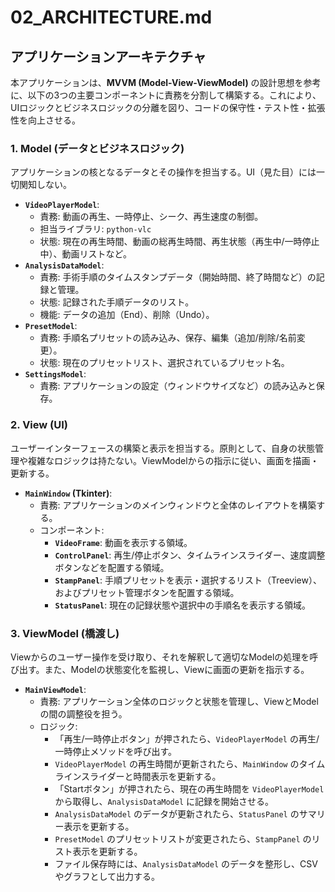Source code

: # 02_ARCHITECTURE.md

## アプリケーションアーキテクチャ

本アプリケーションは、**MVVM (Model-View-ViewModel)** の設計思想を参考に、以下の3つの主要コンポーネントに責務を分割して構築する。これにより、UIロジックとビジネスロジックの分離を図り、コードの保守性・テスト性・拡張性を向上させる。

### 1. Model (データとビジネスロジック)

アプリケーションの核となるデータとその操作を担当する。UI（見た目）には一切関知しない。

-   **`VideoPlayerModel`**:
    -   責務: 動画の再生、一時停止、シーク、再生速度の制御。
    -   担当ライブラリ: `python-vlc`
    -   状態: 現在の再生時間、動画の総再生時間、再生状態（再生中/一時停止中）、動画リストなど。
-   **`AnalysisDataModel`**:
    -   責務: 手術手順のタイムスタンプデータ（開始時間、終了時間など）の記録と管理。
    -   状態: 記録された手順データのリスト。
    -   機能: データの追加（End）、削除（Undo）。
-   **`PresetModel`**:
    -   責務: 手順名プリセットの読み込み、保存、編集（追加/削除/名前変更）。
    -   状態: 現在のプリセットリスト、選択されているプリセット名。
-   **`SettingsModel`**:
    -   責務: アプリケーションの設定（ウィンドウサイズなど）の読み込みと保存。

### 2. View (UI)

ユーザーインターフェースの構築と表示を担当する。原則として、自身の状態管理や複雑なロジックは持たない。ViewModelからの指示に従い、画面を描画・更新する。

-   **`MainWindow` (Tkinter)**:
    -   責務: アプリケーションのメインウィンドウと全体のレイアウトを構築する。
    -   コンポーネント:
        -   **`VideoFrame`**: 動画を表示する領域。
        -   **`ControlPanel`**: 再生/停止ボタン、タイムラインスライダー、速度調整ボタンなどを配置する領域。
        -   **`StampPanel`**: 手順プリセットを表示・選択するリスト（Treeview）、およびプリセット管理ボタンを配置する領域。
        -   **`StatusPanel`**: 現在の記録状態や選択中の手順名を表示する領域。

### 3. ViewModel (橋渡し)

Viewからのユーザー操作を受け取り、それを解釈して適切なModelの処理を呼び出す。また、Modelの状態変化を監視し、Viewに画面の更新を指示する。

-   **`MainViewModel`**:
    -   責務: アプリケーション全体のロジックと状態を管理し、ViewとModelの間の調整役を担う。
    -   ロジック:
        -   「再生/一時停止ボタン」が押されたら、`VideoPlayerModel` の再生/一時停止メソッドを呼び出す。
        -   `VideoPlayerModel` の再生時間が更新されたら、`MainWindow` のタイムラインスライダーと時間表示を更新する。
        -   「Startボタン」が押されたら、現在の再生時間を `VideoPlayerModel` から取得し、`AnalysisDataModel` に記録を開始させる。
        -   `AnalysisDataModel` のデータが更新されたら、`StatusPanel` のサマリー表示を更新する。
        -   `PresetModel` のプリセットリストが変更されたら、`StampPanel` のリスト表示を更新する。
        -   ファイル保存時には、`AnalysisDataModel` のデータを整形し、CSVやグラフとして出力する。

================================

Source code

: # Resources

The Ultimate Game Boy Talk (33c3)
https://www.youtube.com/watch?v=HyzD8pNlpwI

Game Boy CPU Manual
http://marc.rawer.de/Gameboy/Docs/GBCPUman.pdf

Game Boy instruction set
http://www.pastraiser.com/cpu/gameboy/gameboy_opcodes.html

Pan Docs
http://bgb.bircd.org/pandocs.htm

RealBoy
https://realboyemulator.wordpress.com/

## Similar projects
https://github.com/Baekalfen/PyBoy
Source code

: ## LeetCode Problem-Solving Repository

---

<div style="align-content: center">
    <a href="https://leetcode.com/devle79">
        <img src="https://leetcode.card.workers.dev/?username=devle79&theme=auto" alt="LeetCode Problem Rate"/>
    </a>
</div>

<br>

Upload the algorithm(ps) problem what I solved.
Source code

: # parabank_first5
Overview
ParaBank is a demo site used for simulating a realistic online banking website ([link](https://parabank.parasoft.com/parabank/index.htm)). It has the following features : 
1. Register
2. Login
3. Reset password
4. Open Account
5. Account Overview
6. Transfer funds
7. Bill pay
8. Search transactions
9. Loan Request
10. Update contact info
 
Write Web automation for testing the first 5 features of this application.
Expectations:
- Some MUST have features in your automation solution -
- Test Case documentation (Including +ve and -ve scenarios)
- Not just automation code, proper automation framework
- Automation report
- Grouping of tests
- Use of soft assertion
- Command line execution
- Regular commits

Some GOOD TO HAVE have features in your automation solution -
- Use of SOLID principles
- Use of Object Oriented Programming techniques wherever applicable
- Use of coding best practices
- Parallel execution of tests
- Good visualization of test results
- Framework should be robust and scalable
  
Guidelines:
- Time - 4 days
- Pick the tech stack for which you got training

================================

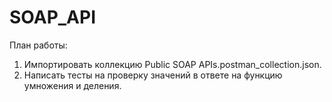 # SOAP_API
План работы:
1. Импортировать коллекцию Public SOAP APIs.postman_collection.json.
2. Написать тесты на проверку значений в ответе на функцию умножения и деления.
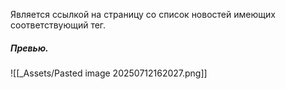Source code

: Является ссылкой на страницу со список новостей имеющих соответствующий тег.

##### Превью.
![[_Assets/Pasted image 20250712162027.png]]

================================

WORK INSTRUCTION: Count the lines above in which the word "AnalysisDataModel" appears, then state only that count.

REPLY TO THE TASK: 4